Melatonin MT1 and MT2 receptors represent attractive drug targets for the treatment of various disorders. However, the high conservation of the melatonin binding pocket has hindered the development of subtype-selective compounds. By leveraging on the recently resolved crystal structures of MT1 and MT2 receptors, this study aims to elucidate the structural basis of MT2-selectivity of a panel of isoquinolinone derivatives. Molecular modelling and ligand docking approaches were employed to predict residues involved in forming interactions with the MT2-selective isoquinolinones. Seven conserved residues (Asn(175), His(208), Trp(264), Asn(268), Gly(271), Tyr(294) and Tyr(298)) were selected as targets for site-directed mutagenesis. Ca2+ mobilization, cAMP inhibition, phosphorylation of extracellular signal-regulated kinase, and ligand binding assays were performed to functionally characterize the receptor mutants in transfected CHO cells. Unlike melatonin, isoquinolinones bearing a 3-methoxybenzyloxyl substituent were unaffected by alanine substitution at His(208) of MT2. Although alanine substitutions at Tyr(294) or Tyr(298) reduced the potency of melatonin and some isoquinolinones on MT2, similar mutations on MT1 allowed five hitherto ineffective isoquinolinones to act as agonists. An isoquinolinone antagonist bearing a 4-methoxybenzyloxyl moiety turned into an agonist at MT2 mutants with alanine substitutions at His(208), Tyr(294) or Tyr(298).

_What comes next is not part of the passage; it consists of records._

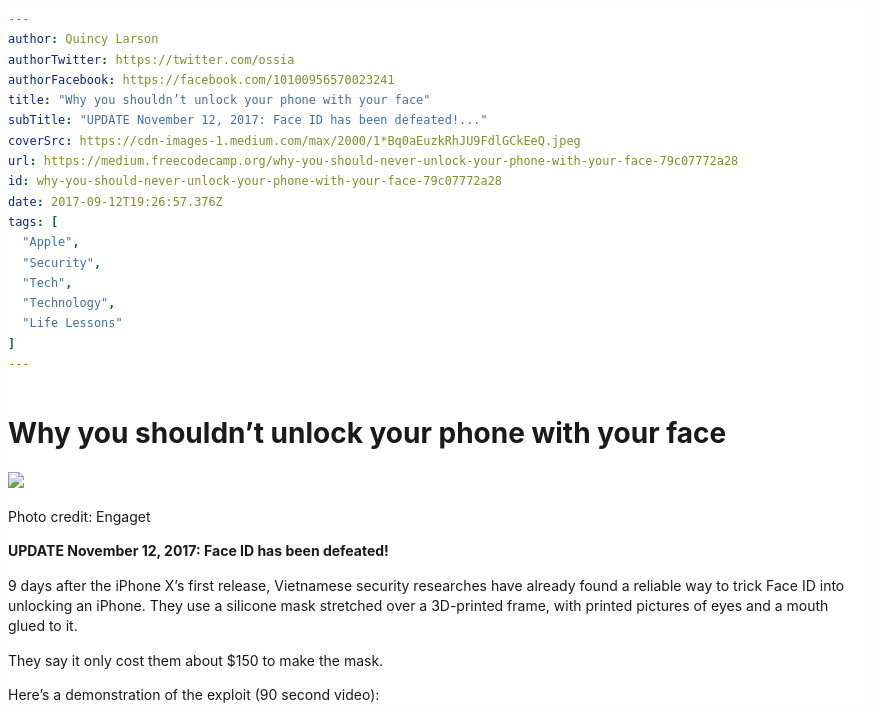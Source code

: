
 ```yaml
---
author: Quincy Larson
authorTwitter: https://twitter.com/ossia
authorFacebook: https://facebook.com/10100956570023241
title: "Why you shouldn’t unlock your phone with your face"
subTitle: "UPDATE November 12, 2017: Face ID has been defeated!..."
coverSrc: https://cdn-images-1.medium.com/max/2000/1*Bq0aEuzkRhJU9FdlGCkEeQ.jpeg
url: https://medium.freecodecamp.org/why-you-should-never-unlock-your-phone-with-your-face-79c07772a28
id: why-you-should-never-unlock-your-phone-with-your-face-79c07772a28
date: 2017-09-12T19:26:57.376Z
tags: [
  "Apple",
  "Security",
  "Tech",
  "Technology",
  "Life Lessons"
]
---
```

# Why you shouldn’t unlock your phone with your face







![](https://cdn-images-1.medium.com/max/2000/1*Bq0aEuzkRhJU9FdlGCkEeQ.jpeg)

Photo credit: Engaget







**UPDATE November 12, 2017: Face ID has been defeated!**

9 days after the iPhone X’s first release, Vietnamese security researches have already found a reliable way to trick Face ID into unlocking an iPhone. They use a silicone mask stretched over a 3D-printed frame, with printed pictures of eyes and a mouth glued to it.

They say it only cost them about $150 to make the mask.

Here’s a demonstration of the exploit (90 second video):





<iframe data-width="854" data-height="480" width="700" height="393" src="https://medium.freecodecamp.org/media/cc2b47d1d6a8724f650b033f17927aef?postId=79c07772a28" data-media-id="cc2b47d1d6a8724f650b033f17927aef" data-thumbnail="https://i.embed.ly/1/image?url=https%3A%2F%2Fi.ytimg.com%2Fvi%2Fi4YQRLQVixM%2Fhqdefault.jpg&amp;key=a19fcc184b9711e1b4764040d3dc5c07" allowfullscreen="" frameborder="0"></iframe>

A subset of residues is apparently involved in forming a hydrophobic binding cavity to confer selectivity upon the aromatic substituent of isoquinolinone compounds. Two conserved tyrosine residues on transmembrane helix 7 may confer ligand selectivity at MT1 and MT2 receptors, while a conserved histidine on transmembrane helix 5 is apparently involved in receptor activation.